_EXERCISE REQUIREMENTS:_ From the material below, pull each line containing the string "every".

_SOURCE RECORDS:_

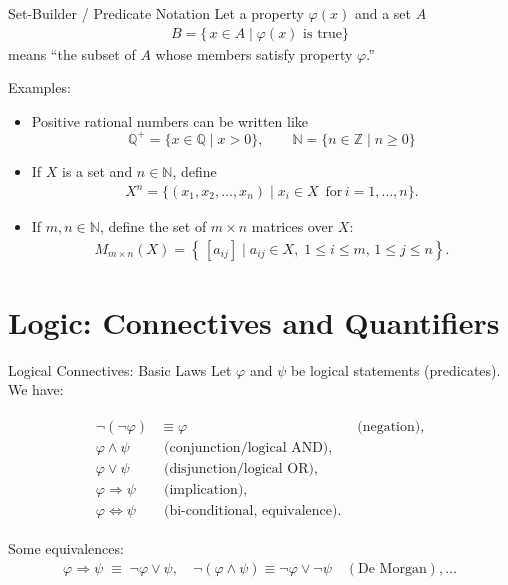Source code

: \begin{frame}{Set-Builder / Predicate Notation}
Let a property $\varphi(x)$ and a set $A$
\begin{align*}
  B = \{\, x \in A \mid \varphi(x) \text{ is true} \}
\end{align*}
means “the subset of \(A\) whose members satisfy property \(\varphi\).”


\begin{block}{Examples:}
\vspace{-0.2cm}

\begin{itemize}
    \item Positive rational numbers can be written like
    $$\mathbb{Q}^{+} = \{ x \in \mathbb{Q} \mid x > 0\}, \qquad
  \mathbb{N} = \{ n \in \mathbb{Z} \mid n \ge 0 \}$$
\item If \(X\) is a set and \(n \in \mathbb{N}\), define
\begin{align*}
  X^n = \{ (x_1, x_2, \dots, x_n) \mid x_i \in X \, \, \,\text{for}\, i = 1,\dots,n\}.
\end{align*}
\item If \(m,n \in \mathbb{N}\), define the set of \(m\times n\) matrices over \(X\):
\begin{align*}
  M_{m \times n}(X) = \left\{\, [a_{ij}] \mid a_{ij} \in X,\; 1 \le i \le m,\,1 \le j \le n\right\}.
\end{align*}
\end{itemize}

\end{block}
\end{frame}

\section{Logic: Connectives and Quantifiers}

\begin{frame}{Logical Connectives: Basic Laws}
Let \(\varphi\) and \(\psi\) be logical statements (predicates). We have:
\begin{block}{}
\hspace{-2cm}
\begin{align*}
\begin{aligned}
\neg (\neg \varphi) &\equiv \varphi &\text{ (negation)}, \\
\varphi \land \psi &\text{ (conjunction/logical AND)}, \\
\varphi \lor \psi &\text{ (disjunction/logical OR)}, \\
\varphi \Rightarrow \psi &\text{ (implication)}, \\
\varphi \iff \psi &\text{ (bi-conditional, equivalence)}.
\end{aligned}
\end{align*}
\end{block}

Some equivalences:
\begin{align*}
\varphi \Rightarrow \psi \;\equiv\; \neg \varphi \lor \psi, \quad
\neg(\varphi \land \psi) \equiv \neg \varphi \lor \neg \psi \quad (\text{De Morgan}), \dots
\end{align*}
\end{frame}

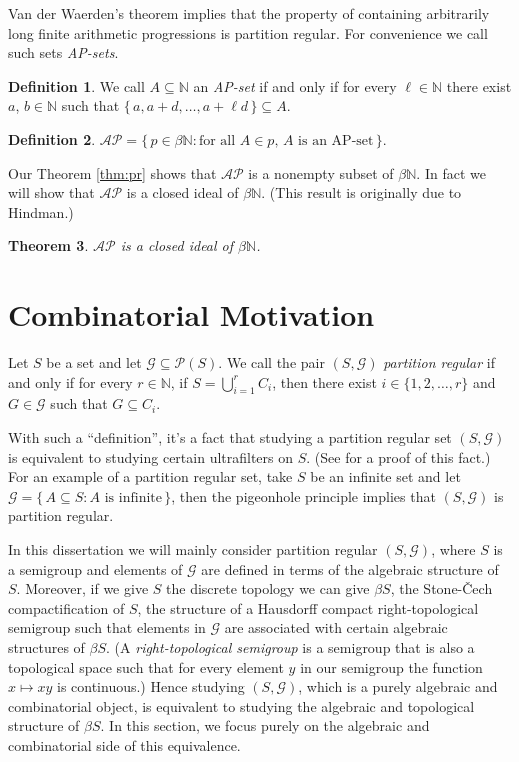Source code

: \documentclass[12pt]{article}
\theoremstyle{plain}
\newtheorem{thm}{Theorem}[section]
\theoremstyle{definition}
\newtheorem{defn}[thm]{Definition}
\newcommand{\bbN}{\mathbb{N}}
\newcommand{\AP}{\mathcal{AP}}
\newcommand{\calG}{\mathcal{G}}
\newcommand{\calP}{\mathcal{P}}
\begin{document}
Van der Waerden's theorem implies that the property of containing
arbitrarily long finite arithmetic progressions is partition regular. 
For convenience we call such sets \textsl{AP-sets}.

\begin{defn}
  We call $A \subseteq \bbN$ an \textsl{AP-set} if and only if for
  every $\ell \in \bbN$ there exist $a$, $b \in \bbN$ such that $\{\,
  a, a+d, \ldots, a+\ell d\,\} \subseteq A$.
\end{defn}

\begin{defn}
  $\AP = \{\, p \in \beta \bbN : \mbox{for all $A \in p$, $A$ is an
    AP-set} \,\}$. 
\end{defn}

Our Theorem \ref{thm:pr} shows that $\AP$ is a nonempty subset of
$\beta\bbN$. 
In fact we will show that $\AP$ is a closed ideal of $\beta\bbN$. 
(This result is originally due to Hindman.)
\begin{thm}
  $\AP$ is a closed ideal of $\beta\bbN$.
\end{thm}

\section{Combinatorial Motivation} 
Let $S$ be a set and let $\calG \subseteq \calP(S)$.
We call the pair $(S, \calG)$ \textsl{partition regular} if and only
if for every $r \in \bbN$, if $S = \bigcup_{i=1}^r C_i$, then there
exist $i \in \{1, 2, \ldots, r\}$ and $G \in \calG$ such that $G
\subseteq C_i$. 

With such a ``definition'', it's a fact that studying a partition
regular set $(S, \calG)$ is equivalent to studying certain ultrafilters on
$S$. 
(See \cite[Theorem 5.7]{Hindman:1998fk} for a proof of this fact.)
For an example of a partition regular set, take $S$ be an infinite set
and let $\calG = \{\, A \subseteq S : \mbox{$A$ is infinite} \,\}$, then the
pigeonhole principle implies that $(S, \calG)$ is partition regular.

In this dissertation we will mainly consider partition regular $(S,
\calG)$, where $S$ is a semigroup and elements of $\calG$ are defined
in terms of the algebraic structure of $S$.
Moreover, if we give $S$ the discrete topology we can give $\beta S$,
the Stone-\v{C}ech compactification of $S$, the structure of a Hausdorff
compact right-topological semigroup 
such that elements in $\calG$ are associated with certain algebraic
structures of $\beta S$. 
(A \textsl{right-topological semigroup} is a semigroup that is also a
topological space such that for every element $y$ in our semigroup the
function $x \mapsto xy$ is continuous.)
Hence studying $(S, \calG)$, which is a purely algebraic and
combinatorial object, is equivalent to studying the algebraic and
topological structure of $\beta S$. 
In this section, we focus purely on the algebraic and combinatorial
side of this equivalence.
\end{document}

_RESPONSE BELOW:_
  every $\ell \in \bbN$ there exist $a$, $b \in \bbN$ such that $\{\,
if for every $r \in \bbN$, if $S = \bigcup_{i=1}^r C_i$, then there
topological space such that for every element $y$ in our semigroup the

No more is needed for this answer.